Items from a dataset
::::::::::

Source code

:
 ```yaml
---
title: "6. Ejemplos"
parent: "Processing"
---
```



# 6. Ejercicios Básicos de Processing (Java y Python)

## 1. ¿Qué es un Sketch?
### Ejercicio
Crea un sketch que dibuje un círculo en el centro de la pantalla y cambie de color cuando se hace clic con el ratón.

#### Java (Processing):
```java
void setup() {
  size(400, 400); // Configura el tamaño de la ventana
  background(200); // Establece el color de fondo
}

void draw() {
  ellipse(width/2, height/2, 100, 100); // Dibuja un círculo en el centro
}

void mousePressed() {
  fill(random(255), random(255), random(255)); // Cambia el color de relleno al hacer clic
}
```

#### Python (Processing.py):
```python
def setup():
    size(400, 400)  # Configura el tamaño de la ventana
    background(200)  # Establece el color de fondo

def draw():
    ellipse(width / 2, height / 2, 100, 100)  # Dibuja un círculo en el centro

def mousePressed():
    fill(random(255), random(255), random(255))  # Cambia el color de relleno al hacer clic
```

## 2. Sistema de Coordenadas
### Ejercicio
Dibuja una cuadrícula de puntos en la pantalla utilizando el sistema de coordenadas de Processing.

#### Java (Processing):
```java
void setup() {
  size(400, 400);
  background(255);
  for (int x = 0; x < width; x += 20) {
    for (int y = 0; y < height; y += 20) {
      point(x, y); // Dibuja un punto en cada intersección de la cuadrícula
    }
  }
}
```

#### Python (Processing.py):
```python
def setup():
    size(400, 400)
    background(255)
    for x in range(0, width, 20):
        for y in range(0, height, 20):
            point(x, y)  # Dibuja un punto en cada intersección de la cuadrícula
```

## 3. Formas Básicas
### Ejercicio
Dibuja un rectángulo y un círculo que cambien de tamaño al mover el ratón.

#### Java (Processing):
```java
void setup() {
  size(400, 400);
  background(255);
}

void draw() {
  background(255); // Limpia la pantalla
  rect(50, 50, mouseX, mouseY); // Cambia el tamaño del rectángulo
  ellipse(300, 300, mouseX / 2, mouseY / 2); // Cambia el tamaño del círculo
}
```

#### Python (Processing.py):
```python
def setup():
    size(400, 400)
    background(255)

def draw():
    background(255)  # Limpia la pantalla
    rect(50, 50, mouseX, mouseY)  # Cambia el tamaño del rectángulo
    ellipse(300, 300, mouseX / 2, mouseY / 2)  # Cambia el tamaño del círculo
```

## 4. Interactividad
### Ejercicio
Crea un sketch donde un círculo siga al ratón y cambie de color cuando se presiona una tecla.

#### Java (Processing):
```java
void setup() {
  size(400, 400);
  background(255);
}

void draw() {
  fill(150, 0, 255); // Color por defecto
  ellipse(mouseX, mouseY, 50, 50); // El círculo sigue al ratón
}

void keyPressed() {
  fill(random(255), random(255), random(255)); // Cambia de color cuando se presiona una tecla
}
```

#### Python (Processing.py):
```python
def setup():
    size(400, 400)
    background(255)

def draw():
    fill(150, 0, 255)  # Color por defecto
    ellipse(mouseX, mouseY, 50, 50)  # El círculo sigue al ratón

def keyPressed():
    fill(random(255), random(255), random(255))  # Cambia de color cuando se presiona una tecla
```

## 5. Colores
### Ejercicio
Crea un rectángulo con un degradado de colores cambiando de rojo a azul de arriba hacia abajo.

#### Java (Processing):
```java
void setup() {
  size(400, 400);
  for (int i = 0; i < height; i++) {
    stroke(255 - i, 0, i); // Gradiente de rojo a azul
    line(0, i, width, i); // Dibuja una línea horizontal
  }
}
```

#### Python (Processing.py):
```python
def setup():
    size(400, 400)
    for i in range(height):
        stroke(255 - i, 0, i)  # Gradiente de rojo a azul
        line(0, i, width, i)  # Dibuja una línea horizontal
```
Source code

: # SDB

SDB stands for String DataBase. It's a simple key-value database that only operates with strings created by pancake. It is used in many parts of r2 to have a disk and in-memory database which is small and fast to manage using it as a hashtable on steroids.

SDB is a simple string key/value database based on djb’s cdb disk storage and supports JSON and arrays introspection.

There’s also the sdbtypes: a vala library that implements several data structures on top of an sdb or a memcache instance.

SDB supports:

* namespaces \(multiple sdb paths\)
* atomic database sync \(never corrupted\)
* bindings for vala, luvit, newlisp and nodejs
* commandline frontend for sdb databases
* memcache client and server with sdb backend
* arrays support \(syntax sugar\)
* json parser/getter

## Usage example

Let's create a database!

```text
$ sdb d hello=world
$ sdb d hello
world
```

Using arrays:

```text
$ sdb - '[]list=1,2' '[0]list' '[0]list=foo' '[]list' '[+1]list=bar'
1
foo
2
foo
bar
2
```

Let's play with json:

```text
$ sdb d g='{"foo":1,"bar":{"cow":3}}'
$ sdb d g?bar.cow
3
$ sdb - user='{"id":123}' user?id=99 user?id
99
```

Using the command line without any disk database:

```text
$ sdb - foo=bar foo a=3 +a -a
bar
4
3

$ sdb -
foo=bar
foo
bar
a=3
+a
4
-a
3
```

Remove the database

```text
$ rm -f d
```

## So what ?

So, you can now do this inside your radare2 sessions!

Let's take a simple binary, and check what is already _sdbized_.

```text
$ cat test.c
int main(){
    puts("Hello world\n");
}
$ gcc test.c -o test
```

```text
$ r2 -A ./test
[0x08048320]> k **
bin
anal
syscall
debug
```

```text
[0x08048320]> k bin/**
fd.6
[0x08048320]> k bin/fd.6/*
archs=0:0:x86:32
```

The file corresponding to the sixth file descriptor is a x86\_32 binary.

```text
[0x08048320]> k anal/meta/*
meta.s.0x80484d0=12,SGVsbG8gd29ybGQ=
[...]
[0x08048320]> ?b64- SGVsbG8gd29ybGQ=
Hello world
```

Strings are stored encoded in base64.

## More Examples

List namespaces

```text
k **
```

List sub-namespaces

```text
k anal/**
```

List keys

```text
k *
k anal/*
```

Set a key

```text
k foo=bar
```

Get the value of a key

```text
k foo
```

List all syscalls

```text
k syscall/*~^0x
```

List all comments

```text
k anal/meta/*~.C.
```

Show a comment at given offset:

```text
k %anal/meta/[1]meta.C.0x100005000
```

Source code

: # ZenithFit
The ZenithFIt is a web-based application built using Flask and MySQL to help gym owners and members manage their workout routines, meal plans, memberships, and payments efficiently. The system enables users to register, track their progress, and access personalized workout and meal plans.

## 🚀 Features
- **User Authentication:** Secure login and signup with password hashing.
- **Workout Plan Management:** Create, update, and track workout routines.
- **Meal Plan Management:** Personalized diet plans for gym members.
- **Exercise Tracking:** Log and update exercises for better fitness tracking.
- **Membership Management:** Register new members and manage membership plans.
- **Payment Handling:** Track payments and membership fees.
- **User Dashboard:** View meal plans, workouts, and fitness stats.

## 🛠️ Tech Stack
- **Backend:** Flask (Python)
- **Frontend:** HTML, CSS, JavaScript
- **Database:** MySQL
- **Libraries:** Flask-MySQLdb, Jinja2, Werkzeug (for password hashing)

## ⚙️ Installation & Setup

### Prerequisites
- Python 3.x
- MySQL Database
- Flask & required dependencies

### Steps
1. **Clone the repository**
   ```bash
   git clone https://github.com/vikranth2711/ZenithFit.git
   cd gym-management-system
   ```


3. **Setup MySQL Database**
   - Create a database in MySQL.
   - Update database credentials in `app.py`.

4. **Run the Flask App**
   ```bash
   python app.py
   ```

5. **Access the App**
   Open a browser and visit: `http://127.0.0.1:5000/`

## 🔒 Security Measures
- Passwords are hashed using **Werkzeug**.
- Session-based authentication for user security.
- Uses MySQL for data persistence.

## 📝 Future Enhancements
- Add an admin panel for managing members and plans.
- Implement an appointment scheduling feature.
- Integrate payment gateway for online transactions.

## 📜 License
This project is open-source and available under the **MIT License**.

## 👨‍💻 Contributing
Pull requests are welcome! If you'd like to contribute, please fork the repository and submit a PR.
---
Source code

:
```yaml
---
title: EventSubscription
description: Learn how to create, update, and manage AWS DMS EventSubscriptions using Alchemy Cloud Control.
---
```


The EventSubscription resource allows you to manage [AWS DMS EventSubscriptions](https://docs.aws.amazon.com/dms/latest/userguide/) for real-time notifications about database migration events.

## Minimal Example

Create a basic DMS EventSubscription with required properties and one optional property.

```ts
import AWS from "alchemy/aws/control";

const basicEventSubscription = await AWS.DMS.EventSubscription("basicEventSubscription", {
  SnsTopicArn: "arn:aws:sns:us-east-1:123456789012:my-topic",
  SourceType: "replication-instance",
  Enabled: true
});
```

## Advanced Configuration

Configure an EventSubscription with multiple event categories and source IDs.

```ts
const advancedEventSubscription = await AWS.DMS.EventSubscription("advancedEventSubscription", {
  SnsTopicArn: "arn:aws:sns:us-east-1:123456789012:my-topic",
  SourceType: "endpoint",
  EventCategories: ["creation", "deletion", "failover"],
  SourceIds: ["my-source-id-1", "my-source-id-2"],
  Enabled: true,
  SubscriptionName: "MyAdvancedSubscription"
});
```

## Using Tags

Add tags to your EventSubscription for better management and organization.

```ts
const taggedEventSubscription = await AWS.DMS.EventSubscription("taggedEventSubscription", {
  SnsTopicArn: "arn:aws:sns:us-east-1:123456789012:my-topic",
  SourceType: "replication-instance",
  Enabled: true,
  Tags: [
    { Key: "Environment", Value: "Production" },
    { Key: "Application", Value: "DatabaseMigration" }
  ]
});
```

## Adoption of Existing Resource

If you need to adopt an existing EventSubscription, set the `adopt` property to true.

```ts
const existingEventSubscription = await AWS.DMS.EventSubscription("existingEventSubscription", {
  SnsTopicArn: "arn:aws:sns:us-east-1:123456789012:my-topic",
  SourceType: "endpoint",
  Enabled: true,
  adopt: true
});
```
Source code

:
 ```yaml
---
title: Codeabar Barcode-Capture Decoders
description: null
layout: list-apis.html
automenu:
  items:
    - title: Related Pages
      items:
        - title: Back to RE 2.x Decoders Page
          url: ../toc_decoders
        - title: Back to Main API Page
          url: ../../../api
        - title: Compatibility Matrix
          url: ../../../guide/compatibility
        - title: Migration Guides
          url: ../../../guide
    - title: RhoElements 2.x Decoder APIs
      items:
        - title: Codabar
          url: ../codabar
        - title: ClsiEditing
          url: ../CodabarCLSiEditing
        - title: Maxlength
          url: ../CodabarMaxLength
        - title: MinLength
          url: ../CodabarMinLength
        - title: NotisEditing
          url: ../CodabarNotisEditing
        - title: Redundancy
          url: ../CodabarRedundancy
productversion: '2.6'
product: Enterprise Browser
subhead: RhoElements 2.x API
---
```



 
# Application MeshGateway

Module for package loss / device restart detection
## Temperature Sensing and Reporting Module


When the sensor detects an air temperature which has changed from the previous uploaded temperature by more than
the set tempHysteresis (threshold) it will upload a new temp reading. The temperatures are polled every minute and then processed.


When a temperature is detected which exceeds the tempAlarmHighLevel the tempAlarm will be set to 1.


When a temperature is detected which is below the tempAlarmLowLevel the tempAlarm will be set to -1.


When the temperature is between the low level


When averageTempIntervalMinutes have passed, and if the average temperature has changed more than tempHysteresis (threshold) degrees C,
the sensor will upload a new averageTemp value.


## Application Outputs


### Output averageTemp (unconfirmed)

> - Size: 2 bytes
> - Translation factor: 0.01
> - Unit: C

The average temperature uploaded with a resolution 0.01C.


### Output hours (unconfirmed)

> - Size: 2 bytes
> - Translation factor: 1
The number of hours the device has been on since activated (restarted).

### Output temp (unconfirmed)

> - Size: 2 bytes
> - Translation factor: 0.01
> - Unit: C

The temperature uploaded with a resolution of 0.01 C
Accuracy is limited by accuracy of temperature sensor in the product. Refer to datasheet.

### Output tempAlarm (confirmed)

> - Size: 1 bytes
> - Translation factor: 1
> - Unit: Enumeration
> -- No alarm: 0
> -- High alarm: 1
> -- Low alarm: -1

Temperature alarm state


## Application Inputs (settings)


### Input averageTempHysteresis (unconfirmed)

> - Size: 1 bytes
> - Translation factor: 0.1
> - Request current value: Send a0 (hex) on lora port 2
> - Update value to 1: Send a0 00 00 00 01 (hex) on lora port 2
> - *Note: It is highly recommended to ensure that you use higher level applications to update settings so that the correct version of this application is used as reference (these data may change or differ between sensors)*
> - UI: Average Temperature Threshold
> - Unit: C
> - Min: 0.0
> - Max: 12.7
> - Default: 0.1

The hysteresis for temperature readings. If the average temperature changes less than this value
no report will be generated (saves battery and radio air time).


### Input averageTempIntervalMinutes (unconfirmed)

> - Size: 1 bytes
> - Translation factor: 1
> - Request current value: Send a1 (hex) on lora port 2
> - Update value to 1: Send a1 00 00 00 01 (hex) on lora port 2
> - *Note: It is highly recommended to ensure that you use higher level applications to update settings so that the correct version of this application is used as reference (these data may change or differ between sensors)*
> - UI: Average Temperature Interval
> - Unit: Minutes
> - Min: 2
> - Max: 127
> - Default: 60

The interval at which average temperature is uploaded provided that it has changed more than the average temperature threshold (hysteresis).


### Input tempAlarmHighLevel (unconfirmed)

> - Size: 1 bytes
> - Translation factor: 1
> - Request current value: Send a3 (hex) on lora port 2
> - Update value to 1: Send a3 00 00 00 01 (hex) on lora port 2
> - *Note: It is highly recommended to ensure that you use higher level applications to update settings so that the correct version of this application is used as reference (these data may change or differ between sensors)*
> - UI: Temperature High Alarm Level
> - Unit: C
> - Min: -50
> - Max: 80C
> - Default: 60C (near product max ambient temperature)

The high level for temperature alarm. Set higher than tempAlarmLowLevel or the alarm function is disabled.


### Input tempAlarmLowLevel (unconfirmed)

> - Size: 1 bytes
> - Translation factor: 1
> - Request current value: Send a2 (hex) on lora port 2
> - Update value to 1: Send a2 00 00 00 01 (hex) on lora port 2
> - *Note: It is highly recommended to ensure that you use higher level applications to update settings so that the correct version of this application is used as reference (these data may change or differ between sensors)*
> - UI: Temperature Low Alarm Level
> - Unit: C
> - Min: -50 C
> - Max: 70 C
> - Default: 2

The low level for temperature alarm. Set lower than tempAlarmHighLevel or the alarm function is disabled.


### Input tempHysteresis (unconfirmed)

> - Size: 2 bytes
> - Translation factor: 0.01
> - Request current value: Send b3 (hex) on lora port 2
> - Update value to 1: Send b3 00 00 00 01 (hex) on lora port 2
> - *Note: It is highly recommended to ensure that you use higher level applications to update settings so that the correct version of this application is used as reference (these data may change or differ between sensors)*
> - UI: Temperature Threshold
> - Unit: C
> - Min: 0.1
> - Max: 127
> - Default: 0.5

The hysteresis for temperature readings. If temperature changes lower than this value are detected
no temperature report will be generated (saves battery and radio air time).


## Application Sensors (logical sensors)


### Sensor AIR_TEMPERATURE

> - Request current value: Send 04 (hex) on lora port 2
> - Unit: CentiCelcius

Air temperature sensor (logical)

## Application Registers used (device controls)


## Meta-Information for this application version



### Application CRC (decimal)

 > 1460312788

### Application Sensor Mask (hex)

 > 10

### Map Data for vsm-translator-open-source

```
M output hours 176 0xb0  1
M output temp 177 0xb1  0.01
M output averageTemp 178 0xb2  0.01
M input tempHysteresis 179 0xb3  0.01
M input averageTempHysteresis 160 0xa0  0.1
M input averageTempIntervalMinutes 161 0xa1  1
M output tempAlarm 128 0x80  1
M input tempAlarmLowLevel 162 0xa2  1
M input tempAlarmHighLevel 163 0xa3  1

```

::::::::::

TASK BRIEF
Answer with nothing but the count of lines in the entries that hold the word "cada".

OUTPUT OF THE TASK
2